Industry

Next asks for clarity on corporate tax as it warns on profits


Next’s chief executive has called for more clarity on the amount of corporate tax that businesses will pay in the UK in the coming years as the retail chain warned on profits.

Lord Simon Wolfson, the Conservative peer and longest-serving FTSE 100 chief executive, said: “While we can justify where we are and that we need to pay for the pandemic, where we are going forward comparative to other countries . . . I’m not sure this level is the right level, and the government hasn’t told us what the long-term aspirations are.”

The UK government is raising the tax rate in April from 19 to 25 per cent for companies with annual profits of more than £250,000. Wolfson did not say what he thinks the rate should be.

His remarks came after Next warned of a “difficult year” ahead as it budgets for a drop in earnings this year despite record annual profits in 2022.

The group, which has 466 stores in the UK, said it expected full-price sales to be down 1.5 per cent this year and profit before tax to fall 7.6 per cent to £795mn, slightly below the current consensus of £805mn.

Wolfson said: “The year ahead looks like it will be challenging: the combination of inflation in our cost base and top line sales, which are likely to edge backwards, is uncomfortable.” 

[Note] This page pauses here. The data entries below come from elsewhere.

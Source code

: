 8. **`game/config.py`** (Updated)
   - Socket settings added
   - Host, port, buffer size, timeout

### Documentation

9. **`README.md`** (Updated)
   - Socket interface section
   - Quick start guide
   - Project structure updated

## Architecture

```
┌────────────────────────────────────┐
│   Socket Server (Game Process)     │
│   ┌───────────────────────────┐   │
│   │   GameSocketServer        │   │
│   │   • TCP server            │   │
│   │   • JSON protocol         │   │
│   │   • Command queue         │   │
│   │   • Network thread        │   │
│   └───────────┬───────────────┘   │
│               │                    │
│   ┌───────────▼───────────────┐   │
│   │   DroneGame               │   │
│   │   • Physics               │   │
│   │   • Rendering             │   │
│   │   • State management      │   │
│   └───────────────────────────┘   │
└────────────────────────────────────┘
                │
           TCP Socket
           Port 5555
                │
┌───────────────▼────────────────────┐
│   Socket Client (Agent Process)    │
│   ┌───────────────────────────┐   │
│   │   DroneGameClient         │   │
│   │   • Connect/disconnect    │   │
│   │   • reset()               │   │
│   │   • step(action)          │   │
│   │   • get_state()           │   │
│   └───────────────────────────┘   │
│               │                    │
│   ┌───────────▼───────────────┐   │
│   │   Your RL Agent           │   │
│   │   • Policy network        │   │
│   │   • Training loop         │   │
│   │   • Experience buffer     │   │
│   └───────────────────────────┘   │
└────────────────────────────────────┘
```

The shares fell almost 8 per cent to 6,202p in early trading in London but pared back losses to trade at about 5 per cent lower despite the group posting a better than expected rise in annual profits in 2022.

Pre-tax profit was £870mn in the year to January, up 5.7 per cent year on year and £10mn higher than previous guidance of £860mn. Full-price sales rose 6.9 per cent year on year as shoppers flocked to stores after Covid-19 restrictions eased and were up 20.5 per cent against pre-pandemic levels.

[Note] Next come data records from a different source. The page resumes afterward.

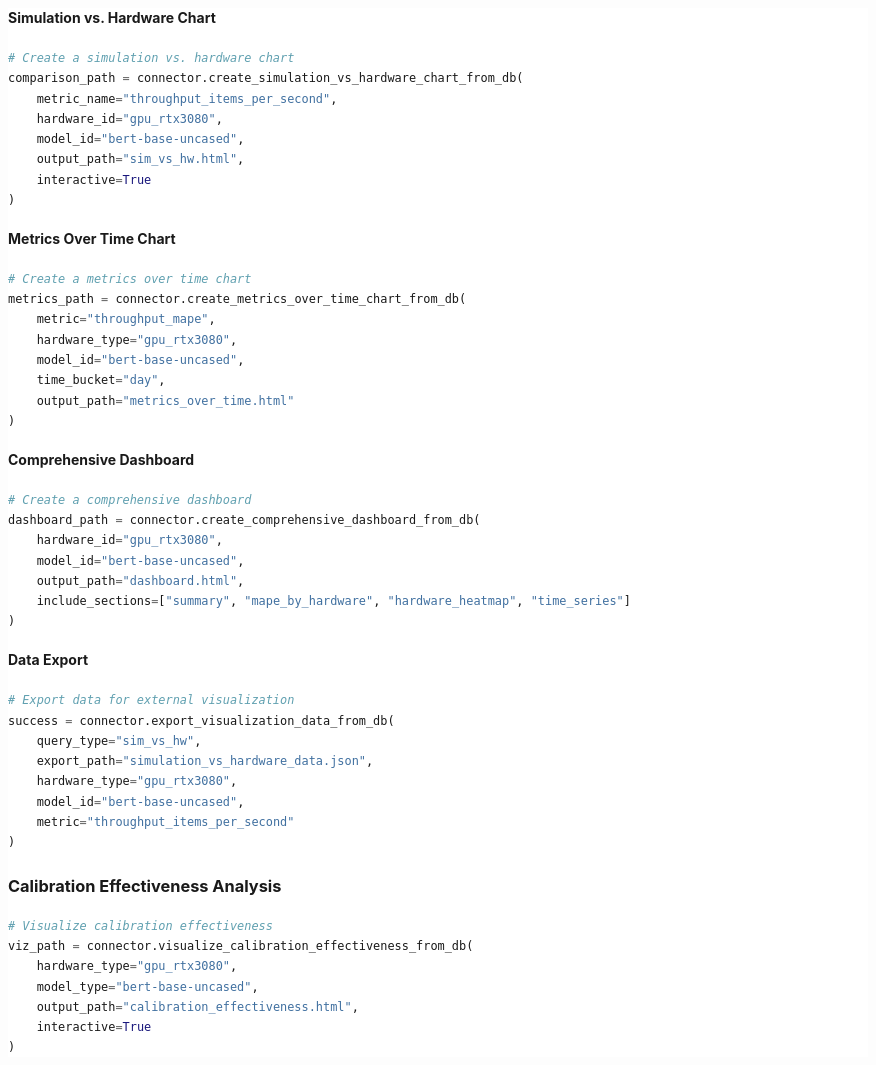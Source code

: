 #### Simulation vs. Hardware Chart

```python
# Create a simulation vs. hardware chart
comparison_path = connector.create_simulation_vs_hardware_chart_from_db(
    metric_name="throughput_items_per_second",
    hardware_id="gpu_rtx3080",
    model_id="bert-base-uncased",
    output_path="sim_vs_hw.html",
    interactive=True
)
```

#### Metrics Over Time Chart

```python
# Create a metrics over time chart
metrics_path = connector.create_metrics_over_time_chart_from_db(
    metric="throughput_mape",
    hardware_type="gpu_rtx3080",
    model_id="bert-base-uncased",
    time_bucket="day",
    output_path="metrics_over_time.html"
)
```

#### Comprehensive Dashboard

```python
# Create a comprehensive dashboard
dashboard_path = connector.create_comprehensive_dashboard_from_db(
    hardware_id="gpu_rtx3080",
    model_id="bert-base-uncased",
    output_path="dashboard.html",
    include_sections=["summary", "mape_by_hardware", "hardware_heatmap", "time_series"]
)
```

#### Data Export

```python
# Export data for external visualization
success = connector.export_visualization_data_from_db(
    query_type="sim_vs_hw",
    export_path="simulation_vs_hardware_data.json",
    hardware_type="gpu_rtx3080",
    model_id="bert-base-uncased",
    metric="throughput_items_per_second"
)
```

### Calibration Effectiveness Analysis

```python
# Visualize calibration effectiveness
viz_path = connector.visualize_calibration_effectiveness_from_db(
    hardware_type="gpu_rtx3080",
    model_type="bert-base-uncased",
    output_path="calibration_effectiveness.html",
    interactive=True
)
```
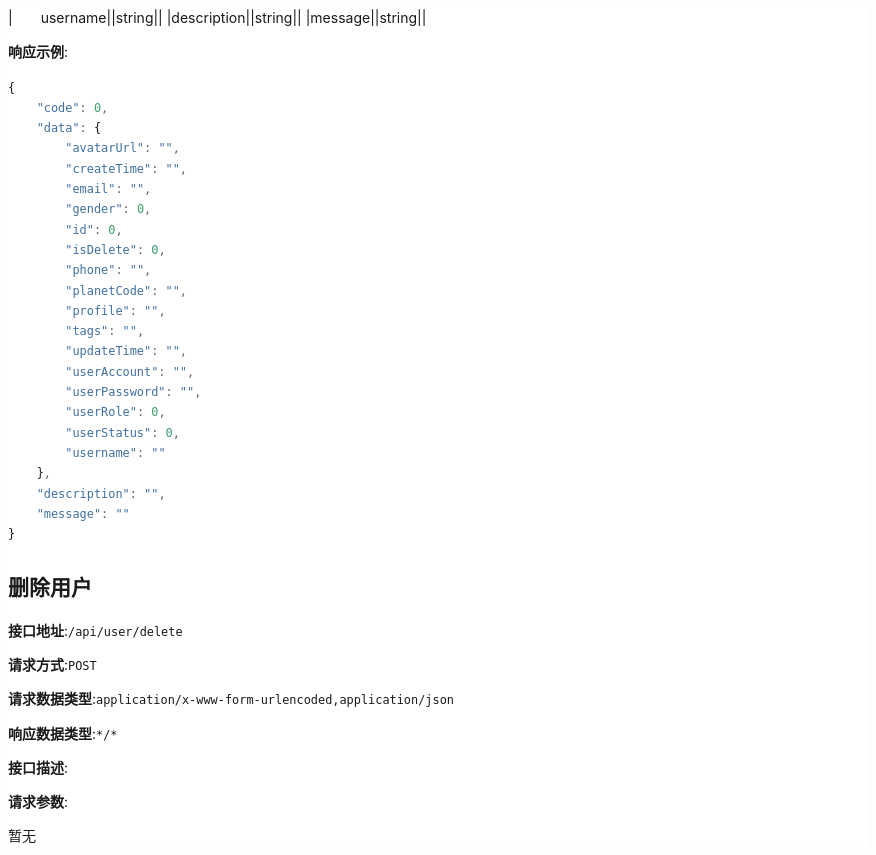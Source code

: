|&emsp;&emsp;username||string||
|description||string||
|message||string||


**响应示例**:
```javascript
{
	"code": 0,
	"data": {
		"avatarUrl": "",
		"createTime": "",
		"email": "",
		"gender": 0,
		"id": 0,
		"isDelete": 0,
		"phone": "",
		"planetCode": "",
		"profile": "",
		"tags": "",
		"updateTime": "",
		"userAccount": "",
		"userPassword": "",
		"userRole": 0,
		"userStatus": 0,
		"username": ""
	},
	"description": "",
	"message": ""
}
```


## 删除用户


**接口地址**:`/api/user/delete`


**请求方式**:`POST`


**请求数据类型**:`application/x-www-form-urlencoded,application/json`


**响应数据类型**:`*/*`


**接口描述**:


**请求参数**:


暂无


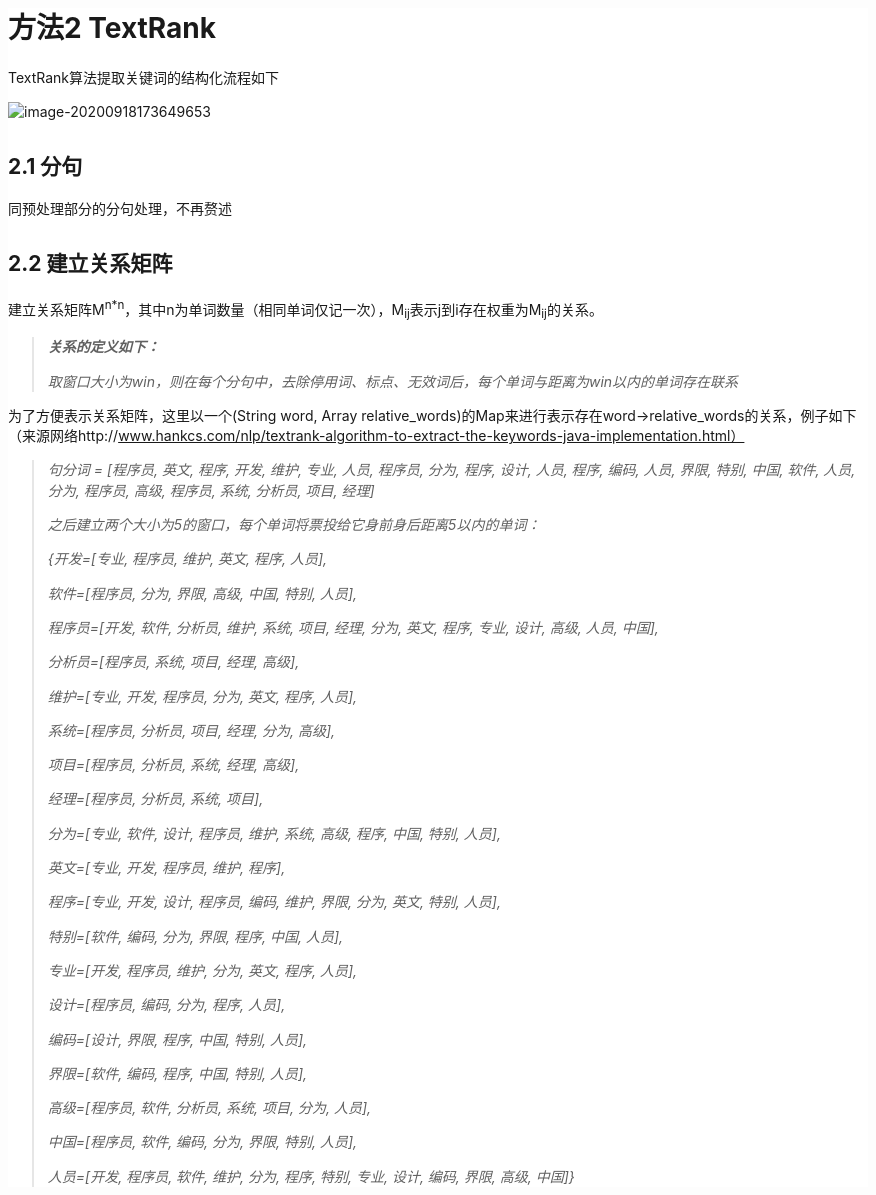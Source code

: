 # 方法2 TextRank

TextRank算法提取关键词的结构化流程如下

![image-20200918173649653](https://img2020.cnblogs.com/blog/1958143/202009/1958143-20200918193733764-513198481.png)

## 2.1 分句

同预处理部分的分句处理，不再赘述

## 2.2 建立关系矩阵

建立关系矩阵M<sup>n*n</sup>，其中n为单词数量（相同单词仅记一次），M<sub>ij</sub>表示j到i存在权重为M<sub>ij</sub>的关系。

> ***关系的定义如下：***
>
> *取窗口大小为win，则在每个分句中，去除停用词、标点、无效词后，每个单词与距离为win以内的单词存在联系*

为了方便表示关系矩阵，这里以一个(String word, Array relative_words)的Map来进行表示存在word→relative_words的关系，例子如下（来源网络http://www.hankcs.com/nlp/textrank-algorithm-to-extract-the-keywords-java-implementation.html）

> *句分词 = [程序员, 英文, 程序, 开发, 维护, 专业, 人员, 程序员, 分为, 程序, 设计, 人员, 程序, 编码, 人员, 界限, 特别, 中国, 软件, 人员, 分为, 程序员, 高级, 程序员, 系统, 分析员, 项目, 经理]*
>
> *之后建立两个大小为5的窗口，每个单词将票投给它身前身后距离5以内的单词：*
>
> *{开发=[专业, 程序员, 维护, 英文, 程序, 人员],*
>
>  *软件=[程序员, 分为, 界限, 高级, 中国, 特别, 人员],*
>
>  *程序员=[开发, 软件, 分析员, 维护, 系统, 项目, 经理, 分为, 英文, 程序, 专业, 设计, 高级, 人员, 中国],*
>
>  *分析员=[程序员, 系统, 项目, 经理, 高级],*
>
>  *维护=[专业, 开发, 程序员, 分为, 英文, 程序, 人员],*
>
>  *系统=[程序员, 分析员, 项目, 经理, 分为, 高级],*
>
>  *项目=[程序员, 分析员, 系统, 经理, 高级],*
>
>  *经理=[程序员, 分析员, 系统, 项目],*
>
>  *分为=[专业, 软件, 设计, 程序员, 维护, 系统, 高级, 程序, 中国, 特别, 人员],*
>
>  *英文=[专业, 开发, 程序员, 维护, 程序],*
>
>  *程序=[专业, 开发, 设计, 程序员, 编码, 维护, 界限, 分为, 英文, 特别, 人员],*
>
>  *特别=[软件, 编码, 分为, 界限, 程序, 中国, 人员],*
>
>  *专业=[开发, 程序员, 维护, 分为, 英文, 程序, 人员],*
>
>  *设计=[程序员, 编码, 分为, 程序, 人员],*
>
>  *编码=[设计, 界限, 程序, 中国, 特别, 人员],*
>
>  *界限=[软件, 编码, 程序, 中国, 特别, 人员],*
>
>  *高级=[程序员, 软件, 分析员, 系统, 项目, 分为, 人员],*
>
>  *中国=[程序员, 软件, 编码, 分为, 界限, 特别, 人员],*
>
>  *人员=[开发, 程序员, 软件, 维护, 分为, 程序, 特别, 专业, 设计, 编码, 界限, 高级, 中国]}*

However, the group warned that inflation would continue to drive up costs until the second half of this year when it should start to ease.

Prices in its spring/summer ranges are forecast to rise 7 per cent and in autumn/winter 3 per cent, although the increase was “more benign than previously thought” as freight costs and energy bills come down.

Over the past three years, underlying group operating margins have fallen from 18.16 per cent to 16.53 per cent in 2022. It said it expected underlying net profit margins of about 15 per cent this year.

Josh Warner, an analyst at City Index, said the outlook “suggests that both growth and profits have peaked”. “Next is known for underpromising and over-delivering but has warned shareholders it is not being overly cautious,” he added.

The group said it still had “far more ideas and opportunities for long-term growth than it has had for some time”. It added: “And while the year ahead looks very challenging, we are not facing the kind of long-term structural obstacles that we have overcome in the past eight years.”

The traditional retail sector has been shaken by a rapid shift to online shopping and increasing competition from ecommerce rivals over the past decade.

Analysts at Peel Hunt said: “Next remains one of the UK’s leading fashion platforms, but is still only serving c.25 per cent of households.”